[Work to complete]: Your answer should hold all lines of the entries that include the word "width".
------------------------
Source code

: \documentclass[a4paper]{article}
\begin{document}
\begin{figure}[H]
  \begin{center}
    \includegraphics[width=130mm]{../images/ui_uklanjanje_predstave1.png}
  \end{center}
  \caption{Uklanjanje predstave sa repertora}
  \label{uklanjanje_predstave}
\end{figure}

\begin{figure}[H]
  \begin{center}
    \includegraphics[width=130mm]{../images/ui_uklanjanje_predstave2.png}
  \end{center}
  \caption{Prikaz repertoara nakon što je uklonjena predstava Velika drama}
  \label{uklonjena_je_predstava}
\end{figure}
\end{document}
------------------------
[Written response]:
    \includegraphics[width=130mm]{../images/ui_uklanjanje_predstave1.png}
    \includegraphics[width=130mm]{../images/ui_uklanjanje_predstave2.png}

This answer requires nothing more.